Rive shook their head and Seren said no.
“Then why do I want to travel with people who can’t understand me? Who will hear something and not know how to react? See something and think the opposite?”
“Because we can learn,” answered Seren. “Because we want to be around you and you seem like you have a good heart… Well, as long as Tairdi isn’t mentioned.”
Vachlan said nothing. She turned away and started to the stove, taking a small tool and poking at whatever was boiling.
“We can always ask Tairdi if xe wants to join?” offered Seren. “Xe seems to know you well, and xe is another beastkin.”
“DON’T!” Vachlan snorted at them, then turned back to the food. “Not after everything I’ve gone through. I want xem to feel the pain I felt, I have felt, for all these years.”
“Okay, then xe stays here with xyr library,” said Rive. “I doubt xe’d choose to leave it after all the work xe’s put into it. And honestly, we need a lot more crew members. Who knows? Maybe they’ll be another beastkin on the team.”
Vachlan chirred, but Seren could see and hear her feathers rustling. She continued looking at the food though, and doing something with a few shakable spices lined up at the back of the stove. The room slowly became even warmer, and Seren noticed that she had stopped shivering a while back. Her hair was even beginning to dry!
“What did you want to tell me about the rocks, though?” asked Vachlan, grabbing bowls. “You said you were testing something.”
Seren picked up the one rock she’d been looking at and brought it over to where Vachlan was standing. “I think this is attuned to you, somehow. When your mood spiked, the rock’s ripples spiked. When you grew sadder, the ripples slowed down.”

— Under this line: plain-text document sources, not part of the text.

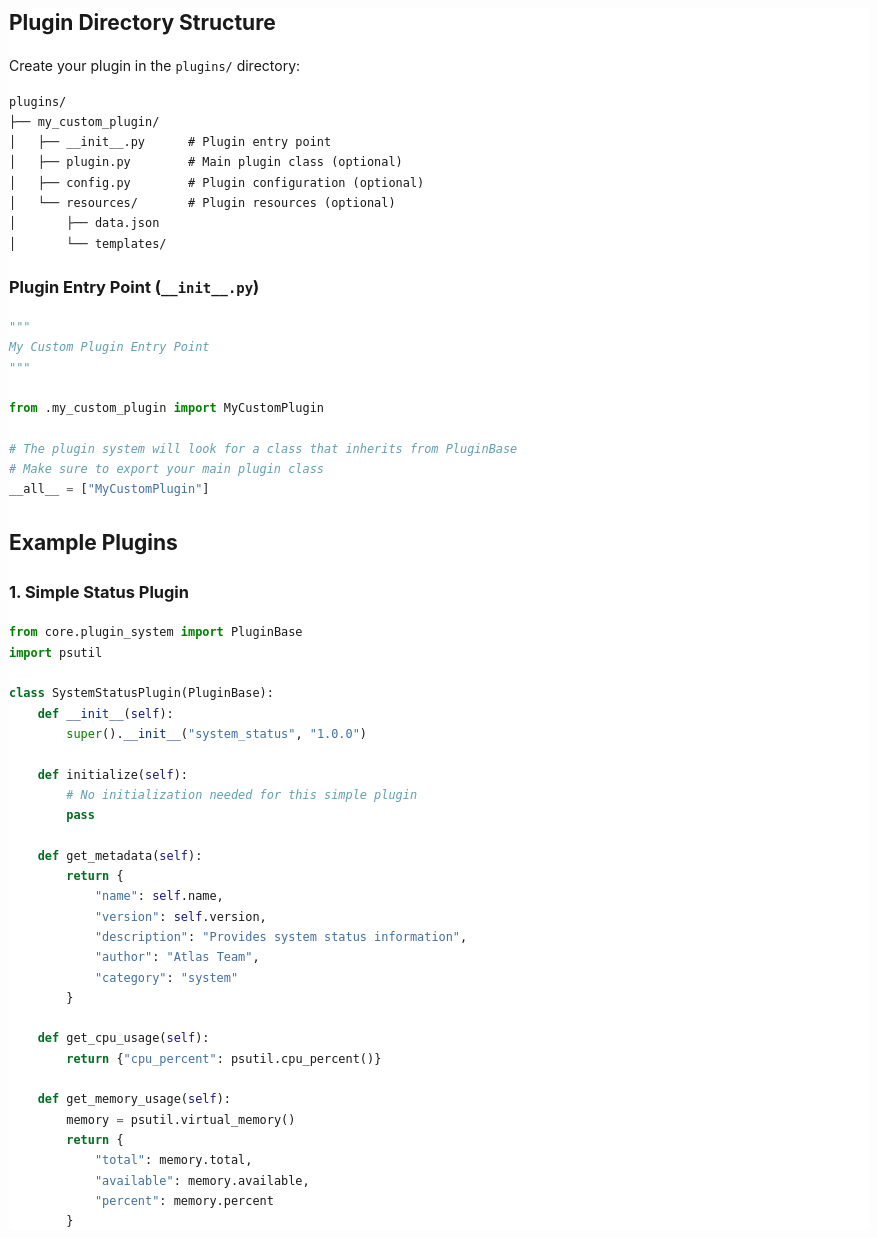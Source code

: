 ## Plugin Directory Structure

Create your plugin in the `plugins/` directory:

```
plugins/
├── my_custom_plugin/
│   ├── __init__.py      # Plugin entry point
│   ├── plugin.py        # Main plugin class (optional)
│   ├── config.py        # Plugin configuration (optional)
│   └── resources/       # Plugin resources (optional)
│       ├── data.json
│       └── templates/
```

### Plugin Entry Point (`__init__.py`)

```python
"""
My Custom Plugin Entry Point
"""

from .my_custom_plugin import MyCustomPlugin

# The plugin system will look for a class that inherits from PluginBase
# Make sure to export your main plugin class
__all__ = ["MyCustomPlugin"]
```

## Example Plugins

### 1. Simple Status Plugin

```python
from core.plugin_system import PluginBase
import psutil

class SystemStatusPlugin(PluginBase):
    def __init__(self):
        super().__init__("system_status", "1.0.0")
    
    def initialize(self):
        # No initialization needed for this simple plugin
        pass
    
    def get_metadata(self):
        return {
            "name": self.name,
            "version": self.version,
            "description": "Provides system status information",
            "author": "Atlas Team",
            "category": "system"
        }
    
    def get_cpu_usage(self):
        return {"cpu_percent": psutil.cpu_percent()}
    
    def get_memory_usage(self):
        memory = psutil.virtual_memory()
        return {
            "total": memory.total,
            "available": memory.available,
            "percent": memory.percent
        }
```
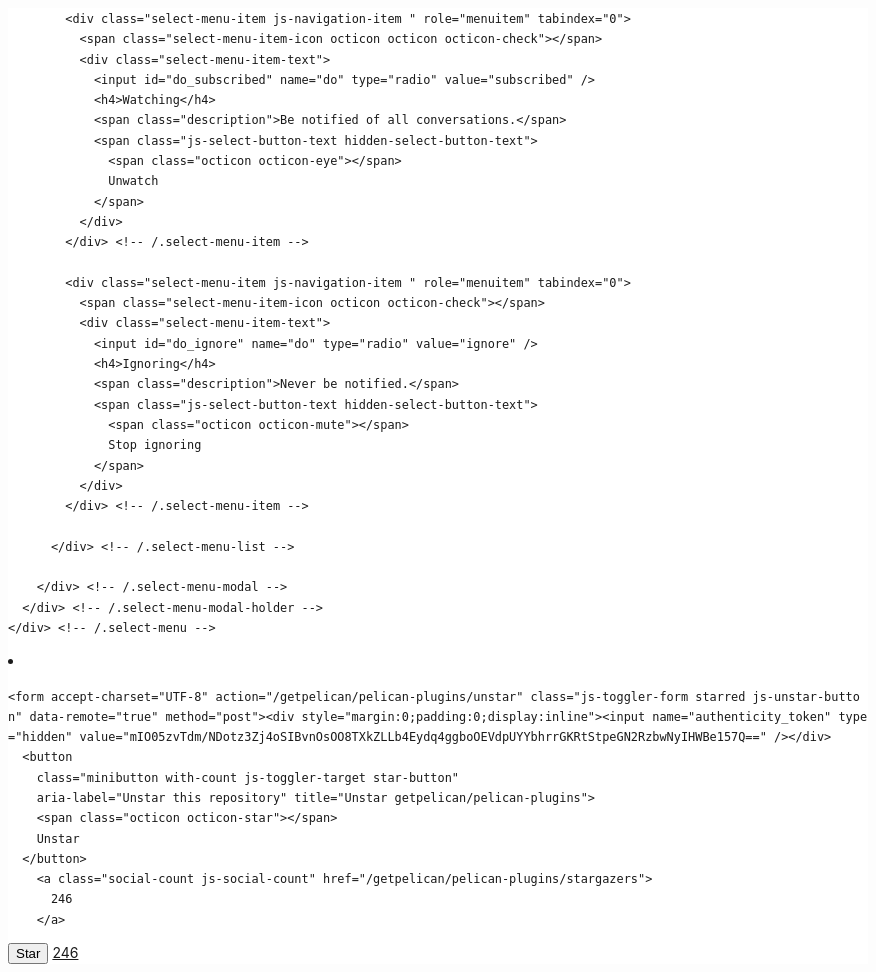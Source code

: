             <div class="select-menu-item js-navigation-item " role="menuitem" tabindex="0">
              <span class="select-menu-item-icon octicon octicon octicon-check"></span>
              <div class="select-menu-item-text">
                <input id="do_subscribed" name="do" type="radio" value="subscribed" />
                <h4>Watching</h4>
                <span class="description">Be notified of all conversations.</span>
                <span class="js-select-button-text hidden-select-button-text">
                  <span class="octicon octicon-eye"></span>
                  Unwatch
                </span>
              </div>
            </div> <!-- /.select-menu-item -->

            <div class="select-menu-item js-navigation-item " role="menuitem" tabindex="0">
              <span class="select-menu-item-icon octicon octicon-check"></span>
              <div class="select-menu-item-text">
                <input id="do_ignore" name="do" type="radio" value="ignore" />
                <h4>Ignoring</h4>
                <span class="description">Never be notified.</span>
                <span class="js-select-button-text hidden-select-button-text">
                  <span class="octicon octicon-mute"></span>
                  Stop ignoring
                </span>
              </div>
            </div> <!-- /.select-menu-item -->

          </div> <!-- /.select-menu-list -->

        </div> <!-- /.select-menu-modal -->
      </div> <!-- /.select-menu-modal-holder -->
    </div> <!-- /.select-menu -->

</form>
    </li>

  <li>
    

  <div class="js-toggler-container js-social-container starring-container ">

    <form accept-charset="UTF-8" action="/getpelican/pelican-plugins/unstar" class="js-toggler-form starred js-unstar-button" data-remote="true" method="post"><div style="margin:0;padding:0;display:inline"><input name="authenticity_token" type="hidden" value="mIO05zvTdm/NDotz3Zj4oSIBvnOsOO8TXkZLLb4Eydq4ggboOEVdpUYYbhrrGKRtStpeGN2RzbwNyIHWBe157Q==" /></div>
      <button
        class="minibutton with-count js-toggler-target star-button"
        aria-label="Unstar this repository" title="Unstar getpelican/pelican-plugins">
        <span class="octicon octicon-star"></span>
        Unstar
      </button>
        <a class="social-count js-social-count" href="/getpelican/pelican-plugins/stargazers">
          246
        </a>
</form>
    <form accept-charset="UTF-8" action="/getpelican/pelican-plugins/star" class="js-toggler-form unstarred js-star-button" data-remote="true" method="post"><div style="margin:0;padding:0;display:inline"><input name="authenticity_token" type="hidden" value="Gij8/AoTwGhu0qG5npxz65UIk0bHuyds9as9xowEmACgQyUZi9Woki3CLsXlzYDjq6WVYFU/sp8eMBLgFgmOIg==" /></div>
      <button
        class="minibutton with-count js-toggler-target star-button"
        aria-label="Star this repository" title="Star getpelican/pelican-plugins">
        <span class="octicon octicon-star"></span>
        Star
      </button>
        <a class="social-count js-social-count" href="/getpelican/pelican-plugins/stargazers">
          246
        </a>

Seren hesitated, then brought out the small rock that she’d tucked away in the beginning. “And I think this one is attuned to me.”
Vachlan glanced at it, her eyebrows dipping together, before turning back to dish out the soup she’d made.
“Rive, is there one that you feel drawn toward?” Seren asked, looking at her engineer. They frowned and examined the table.
“I guess... this one?” The rock they picked up looked as cold and hard as steel to Seren’s mind. “I mean, that’s the one I’m being pulled to the most.”
“Then touch it. Does it act like the other rocks?”
“Sorta?” Rive touched their rock, and shrugged as it rippled. “I mean, it does exactly what the others did up above.”
Seren leaned forward and tapped it. Nothing.
“Nothing for me, so it’s not like the others in at least one way. Those allowed multiple people to make the patterns, but some of these stones are only reacting to specific people.”
Vachlan came over to the table and dropped the bowls onto it, the soup inside sloshing dangerously close to the edge. “Let’s at least have something to eat before we discuss things that should probably not be mentioned to anyone else.”
“What? Why?” Rive grimaced at Seren’s glare and lowered their voice. “Okay, what do you mean by that Vachlan?”
She was already slurping her soup through a thick straw, but stopped at the question. “I thought it would be obvious?”
“Not to me.” Seren picked her bowl up with her hands and hurriedly put it back down again, shaking her slightly burned palms.
“Think of the information you could sell.”